*Collected data:*
************
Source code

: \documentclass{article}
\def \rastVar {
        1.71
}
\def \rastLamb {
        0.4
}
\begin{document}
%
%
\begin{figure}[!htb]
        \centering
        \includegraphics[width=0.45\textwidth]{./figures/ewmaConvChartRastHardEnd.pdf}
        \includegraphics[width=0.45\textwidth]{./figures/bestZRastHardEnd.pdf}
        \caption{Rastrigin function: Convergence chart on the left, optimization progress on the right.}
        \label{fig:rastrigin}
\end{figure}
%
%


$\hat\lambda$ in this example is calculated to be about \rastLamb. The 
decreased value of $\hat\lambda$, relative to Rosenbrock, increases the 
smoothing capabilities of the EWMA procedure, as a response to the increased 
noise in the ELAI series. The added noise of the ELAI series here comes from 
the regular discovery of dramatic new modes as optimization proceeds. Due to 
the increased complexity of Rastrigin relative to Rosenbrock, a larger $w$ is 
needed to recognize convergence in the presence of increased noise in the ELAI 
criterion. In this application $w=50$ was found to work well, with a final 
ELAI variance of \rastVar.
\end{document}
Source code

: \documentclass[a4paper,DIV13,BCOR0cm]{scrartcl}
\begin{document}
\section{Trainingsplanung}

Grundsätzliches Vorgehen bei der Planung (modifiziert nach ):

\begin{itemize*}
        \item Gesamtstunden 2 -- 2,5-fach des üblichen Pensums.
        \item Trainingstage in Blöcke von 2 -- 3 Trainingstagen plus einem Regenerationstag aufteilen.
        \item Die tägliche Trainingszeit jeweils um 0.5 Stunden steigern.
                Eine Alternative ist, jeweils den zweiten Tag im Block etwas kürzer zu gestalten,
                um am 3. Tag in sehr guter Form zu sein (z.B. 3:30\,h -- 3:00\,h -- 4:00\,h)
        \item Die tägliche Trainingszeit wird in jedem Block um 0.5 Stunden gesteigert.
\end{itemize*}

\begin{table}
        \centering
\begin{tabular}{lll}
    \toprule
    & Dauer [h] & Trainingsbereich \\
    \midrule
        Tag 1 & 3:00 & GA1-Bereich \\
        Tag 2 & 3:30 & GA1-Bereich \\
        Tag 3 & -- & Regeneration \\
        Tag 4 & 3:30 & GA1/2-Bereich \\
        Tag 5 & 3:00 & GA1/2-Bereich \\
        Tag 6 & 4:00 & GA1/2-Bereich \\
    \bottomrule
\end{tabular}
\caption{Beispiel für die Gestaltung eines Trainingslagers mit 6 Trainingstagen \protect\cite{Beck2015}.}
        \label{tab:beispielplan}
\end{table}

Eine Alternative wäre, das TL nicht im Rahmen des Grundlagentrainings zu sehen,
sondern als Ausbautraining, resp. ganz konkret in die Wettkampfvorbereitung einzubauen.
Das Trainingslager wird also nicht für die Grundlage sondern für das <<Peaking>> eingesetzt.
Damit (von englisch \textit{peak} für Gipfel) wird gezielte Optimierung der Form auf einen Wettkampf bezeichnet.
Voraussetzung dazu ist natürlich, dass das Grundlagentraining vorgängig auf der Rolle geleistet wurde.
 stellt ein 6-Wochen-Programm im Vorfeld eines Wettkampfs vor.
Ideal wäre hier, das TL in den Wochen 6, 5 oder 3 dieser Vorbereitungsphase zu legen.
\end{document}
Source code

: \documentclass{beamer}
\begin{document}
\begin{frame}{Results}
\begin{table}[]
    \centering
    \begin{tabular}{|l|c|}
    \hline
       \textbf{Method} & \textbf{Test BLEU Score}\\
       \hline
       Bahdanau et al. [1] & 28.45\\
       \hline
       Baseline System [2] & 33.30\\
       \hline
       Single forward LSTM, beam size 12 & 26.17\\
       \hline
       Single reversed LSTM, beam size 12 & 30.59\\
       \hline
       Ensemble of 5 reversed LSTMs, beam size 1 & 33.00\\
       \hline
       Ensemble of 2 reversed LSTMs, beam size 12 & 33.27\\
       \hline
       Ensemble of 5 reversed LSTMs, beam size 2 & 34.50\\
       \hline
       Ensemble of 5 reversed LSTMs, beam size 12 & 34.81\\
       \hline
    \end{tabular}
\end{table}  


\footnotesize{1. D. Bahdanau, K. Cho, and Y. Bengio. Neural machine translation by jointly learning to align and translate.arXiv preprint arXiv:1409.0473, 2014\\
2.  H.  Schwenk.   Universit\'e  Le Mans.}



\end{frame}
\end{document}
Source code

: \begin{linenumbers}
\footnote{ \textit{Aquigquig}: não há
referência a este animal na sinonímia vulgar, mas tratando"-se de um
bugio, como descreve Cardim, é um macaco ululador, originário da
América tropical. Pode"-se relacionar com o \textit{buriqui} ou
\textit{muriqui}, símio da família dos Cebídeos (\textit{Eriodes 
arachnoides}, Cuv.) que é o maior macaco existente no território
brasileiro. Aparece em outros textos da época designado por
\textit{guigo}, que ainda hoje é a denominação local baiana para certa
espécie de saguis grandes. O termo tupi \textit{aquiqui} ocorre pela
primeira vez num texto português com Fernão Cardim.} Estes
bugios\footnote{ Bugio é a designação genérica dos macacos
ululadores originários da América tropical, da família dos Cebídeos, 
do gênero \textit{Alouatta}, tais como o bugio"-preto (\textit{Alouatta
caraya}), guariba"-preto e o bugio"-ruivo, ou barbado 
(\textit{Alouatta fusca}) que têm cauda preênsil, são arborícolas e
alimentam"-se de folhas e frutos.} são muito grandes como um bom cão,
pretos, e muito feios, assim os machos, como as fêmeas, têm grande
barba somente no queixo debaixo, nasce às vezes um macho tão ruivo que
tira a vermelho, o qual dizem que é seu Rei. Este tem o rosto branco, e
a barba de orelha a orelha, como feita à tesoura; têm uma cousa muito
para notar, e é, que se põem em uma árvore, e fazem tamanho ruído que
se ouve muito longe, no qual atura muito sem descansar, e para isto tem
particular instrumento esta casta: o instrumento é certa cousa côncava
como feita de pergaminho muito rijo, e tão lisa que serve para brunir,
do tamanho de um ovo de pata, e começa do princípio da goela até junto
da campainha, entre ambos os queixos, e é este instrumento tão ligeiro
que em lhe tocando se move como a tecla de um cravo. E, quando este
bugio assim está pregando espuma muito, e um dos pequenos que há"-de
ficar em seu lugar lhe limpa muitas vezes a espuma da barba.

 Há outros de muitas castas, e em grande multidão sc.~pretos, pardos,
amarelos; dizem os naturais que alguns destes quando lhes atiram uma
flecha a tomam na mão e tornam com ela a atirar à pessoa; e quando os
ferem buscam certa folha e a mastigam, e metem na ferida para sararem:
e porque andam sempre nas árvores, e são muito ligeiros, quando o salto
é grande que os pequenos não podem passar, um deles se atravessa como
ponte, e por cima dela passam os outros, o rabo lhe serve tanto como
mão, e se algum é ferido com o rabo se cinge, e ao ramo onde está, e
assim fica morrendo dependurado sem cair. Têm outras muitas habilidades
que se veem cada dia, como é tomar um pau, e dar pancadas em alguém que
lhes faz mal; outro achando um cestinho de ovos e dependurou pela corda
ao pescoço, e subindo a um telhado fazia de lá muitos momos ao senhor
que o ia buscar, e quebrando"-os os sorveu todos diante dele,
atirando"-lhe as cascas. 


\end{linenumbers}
************
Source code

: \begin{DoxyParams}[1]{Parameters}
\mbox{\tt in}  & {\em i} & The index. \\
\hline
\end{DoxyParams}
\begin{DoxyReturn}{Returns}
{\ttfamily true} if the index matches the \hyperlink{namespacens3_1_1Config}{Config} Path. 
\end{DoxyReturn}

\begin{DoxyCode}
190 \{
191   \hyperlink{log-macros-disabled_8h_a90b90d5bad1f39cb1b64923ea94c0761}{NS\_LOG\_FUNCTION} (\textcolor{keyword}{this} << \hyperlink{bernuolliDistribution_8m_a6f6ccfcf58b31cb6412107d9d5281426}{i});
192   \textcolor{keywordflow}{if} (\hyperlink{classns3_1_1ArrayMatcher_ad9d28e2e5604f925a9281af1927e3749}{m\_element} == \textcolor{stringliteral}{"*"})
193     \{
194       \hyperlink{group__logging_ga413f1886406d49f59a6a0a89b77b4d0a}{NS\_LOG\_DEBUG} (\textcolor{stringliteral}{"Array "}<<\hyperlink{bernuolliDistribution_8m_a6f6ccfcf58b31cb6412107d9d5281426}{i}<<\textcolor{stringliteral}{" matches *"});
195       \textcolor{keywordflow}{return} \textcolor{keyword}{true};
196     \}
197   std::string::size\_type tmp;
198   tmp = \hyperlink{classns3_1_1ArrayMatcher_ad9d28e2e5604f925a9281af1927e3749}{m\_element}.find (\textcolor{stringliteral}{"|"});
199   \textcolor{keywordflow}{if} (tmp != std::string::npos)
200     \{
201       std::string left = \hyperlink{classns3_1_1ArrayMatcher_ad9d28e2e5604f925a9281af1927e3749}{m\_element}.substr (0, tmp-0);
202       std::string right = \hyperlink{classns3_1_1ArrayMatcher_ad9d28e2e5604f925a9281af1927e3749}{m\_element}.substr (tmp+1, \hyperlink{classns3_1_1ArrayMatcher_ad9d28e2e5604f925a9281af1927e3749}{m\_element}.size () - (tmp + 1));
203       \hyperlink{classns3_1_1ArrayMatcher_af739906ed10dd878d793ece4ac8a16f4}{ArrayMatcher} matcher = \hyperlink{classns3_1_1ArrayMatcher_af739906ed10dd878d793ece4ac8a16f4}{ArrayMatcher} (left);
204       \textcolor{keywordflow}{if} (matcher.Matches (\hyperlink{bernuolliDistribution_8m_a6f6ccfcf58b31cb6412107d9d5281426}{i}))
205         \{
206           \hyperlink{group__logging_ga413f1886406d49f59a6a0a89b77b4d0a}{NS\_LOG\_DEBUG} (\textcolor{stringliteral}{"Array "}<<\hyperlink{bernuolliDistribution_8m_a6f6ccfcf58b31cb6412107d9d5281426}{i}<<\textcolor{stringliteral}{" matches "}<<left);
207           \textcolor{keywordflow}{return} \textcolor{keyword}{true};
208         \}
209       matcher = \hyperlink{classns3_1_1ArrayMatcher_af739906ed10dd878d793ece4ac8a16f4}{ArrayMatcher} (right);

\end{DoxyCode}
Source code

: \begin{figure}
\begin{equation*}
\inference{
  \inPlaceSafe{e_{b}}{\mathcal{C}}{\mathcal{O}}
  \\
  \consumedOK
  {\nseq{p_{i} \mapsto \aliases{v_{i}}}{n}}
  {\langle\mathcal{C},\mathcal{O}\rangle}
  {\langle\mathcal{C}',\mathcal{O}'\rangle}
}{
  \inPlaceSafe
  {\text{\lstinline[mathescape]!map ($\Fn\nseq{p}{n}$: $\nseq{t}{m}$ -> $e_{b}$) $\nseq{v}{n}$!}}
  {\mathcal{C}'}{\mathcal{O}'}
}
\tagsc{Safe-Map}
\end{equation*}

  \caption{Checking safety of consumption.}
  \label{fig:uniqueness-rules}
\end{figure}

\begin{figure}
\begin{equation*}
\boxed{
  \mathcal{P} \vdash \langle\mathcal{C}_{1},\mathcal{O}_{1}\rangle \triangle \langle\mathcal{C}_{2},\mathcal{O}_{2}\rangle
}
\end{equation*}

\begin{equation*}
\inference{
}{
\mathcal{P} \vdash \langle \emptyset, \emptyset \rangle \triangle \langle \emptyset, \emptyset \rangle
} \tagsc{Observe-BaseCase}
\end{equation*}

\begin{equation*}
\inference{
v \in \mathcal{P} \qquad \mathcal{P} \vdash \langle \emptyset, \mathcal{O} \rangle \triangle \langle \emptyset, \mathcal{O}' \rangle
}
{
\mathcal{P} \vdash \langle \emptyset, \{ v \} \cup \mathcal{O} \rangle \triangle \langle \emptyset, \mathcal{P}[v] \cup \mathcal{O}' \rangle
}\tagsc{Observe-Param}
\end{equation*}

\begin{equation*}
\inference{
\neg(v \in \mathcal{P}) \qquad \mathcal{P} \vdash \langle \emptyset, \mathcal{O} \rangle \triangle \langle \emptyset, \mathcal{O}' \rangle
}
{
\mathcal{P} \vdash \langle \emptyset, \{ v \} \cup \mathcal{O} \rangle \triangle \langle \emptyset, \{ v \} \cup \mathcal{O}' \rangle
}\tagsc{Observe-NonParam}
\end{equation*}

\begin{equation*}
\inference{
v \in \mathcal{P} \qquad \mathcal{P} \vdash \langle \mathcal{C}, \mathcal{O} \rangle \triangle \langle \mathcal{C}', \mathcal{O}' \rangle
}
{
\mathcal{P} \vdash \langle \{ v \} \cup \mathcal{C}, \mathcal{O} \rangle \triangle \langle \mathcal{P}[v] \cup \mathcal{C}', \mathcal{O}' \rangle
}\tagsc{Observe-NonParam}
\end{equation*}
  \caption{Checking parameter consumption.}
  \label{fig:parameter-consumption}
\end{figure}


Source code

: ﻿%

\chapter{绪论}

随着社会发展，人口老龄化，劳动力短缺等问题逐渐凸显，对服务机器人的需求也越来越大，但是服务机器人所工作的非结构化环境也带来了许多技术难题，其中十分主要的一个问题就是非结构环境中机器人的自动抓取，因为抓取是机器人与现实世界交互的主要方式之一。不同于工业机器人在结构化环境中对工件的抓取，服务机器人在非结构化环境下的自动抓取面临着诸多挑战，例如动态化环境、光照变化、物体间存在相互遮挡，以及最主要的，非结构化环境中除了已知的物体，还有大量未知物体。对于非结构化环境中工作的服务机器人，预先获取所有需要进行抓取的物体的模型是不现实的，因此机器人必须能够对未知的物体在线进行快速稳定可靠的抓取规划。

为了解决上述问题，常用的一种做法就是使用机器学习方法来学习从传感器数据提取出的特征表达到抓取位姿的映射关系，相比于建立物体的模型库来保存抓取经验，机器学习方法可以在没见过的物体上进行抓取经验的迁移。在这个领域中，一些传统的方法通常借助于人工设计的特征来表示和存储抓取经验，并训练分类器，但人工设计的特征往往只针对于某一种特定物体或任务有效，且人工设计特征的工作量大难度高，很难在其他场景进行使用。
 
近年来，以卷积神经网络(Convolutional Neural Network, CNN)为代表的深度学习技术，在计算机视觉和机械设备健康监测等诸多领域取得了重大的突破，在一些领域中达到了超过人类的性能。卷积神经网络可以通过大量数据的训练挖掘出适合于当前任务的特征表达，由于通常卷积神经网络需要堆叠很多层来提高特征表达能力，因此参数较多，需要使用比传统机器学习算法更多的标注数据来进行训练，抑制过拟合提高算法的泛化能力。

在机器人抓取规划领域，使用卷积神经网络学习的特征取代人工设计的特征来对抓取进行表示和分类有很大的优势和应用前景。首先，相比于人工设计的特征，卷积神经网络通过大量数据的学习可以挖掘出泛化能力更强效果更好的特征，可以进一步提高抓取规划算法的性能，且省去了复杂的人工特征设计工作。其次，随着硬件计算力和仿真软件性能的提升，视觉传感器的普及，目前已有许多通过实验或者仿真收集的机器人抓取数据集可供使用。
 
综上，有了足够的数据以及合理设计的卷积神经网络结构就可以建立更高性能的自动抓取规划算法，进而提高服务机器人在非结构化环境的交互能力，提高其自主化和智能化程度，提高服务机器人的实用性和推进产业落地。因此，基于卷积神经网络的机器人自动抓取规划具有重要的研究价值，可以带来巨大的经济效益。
************
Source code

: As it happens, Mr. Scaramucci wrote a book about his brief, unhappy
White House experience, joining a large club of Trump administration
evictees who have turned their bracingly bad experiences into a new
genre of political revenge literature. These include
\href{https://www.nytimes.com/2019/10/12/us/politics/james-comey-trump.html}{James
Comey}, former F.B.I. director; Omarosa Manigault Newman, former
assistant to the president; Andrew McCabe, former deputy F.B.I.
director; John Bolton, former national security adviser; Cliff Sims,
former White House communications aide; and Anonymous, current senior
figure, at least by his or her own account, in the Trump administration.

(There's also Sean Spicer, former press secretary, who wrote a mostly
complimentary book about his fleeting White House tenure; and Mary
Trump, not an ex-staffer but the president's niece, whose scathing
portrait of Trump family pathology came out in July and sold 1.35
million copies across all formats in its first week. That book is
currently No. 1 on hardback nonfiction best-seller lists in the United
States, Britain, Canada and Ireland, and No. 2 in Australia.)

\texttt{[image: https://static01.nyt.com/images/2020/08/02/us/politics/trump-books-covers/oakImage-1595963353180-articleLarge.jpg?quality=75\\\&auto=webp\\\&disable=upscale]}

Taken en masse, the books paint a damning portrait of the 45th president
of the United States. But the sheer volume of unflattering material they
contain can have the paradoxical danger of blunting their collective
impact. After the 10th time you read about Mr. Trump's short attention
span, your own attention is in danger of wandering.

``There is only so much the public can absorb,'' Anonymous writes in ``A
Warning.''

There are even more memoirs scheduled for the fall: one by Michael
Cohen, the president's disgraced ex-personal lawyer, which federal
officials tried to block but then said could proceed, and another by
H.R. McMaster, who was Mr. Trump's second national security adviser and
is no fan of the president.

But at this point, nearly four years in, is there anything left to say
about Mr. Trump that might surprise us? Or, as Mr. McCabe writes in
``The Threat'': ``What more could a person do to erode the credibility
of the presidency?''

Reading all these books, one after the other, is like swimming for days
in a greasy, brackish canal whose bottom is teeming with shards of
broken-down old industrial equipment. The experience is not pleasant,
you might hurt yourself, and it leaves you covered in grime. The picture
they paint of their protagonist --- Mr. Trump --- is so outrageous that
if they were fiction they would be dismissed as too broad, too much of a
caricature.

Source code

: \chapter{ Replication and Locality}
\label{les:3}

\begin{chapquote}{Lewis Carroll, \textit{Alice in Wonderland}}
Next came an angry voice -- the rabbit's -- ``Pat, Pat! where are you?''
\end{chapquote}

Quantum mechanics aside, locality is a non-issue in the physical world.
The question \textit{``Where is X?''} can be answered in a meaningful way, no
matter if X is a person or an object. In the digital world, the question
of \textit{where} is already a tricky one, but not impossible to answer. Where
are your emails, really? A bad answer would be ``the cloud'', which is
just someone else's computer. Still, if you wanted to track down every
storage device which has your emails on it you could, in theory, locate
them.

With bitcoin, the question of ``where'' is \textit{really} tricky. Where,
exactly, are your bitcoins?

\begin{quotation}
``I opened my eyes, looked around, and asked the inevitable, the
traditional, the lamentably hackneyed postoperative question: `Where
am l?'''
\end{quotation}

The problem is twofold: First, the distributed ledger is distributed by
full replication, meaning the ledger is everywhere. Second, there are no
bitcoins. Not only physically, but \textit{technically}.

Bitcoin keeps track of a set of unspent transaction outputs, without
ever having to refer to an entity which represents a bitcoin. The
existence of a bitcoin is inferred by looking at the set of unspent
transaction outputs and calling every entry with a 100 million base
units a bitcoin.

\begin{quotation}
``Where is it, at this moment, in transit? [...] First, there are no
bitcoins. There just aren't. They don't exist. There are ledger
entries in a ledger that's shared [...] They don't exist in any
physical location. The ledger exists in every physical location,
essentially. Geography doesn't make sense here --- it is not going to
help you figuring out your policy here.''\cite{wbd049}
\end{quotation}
************
*Your assignment:* Copy each line above that has the word "includegraphics".

*Task answer:*
        \includegraphics[width=0.45\textwidth]{./figures/ewmaConvChartRastHardEnd.pdf}
        \includegraphics[width=0.45\textwidth]{./figures/bestZRastHardEnd.pdf}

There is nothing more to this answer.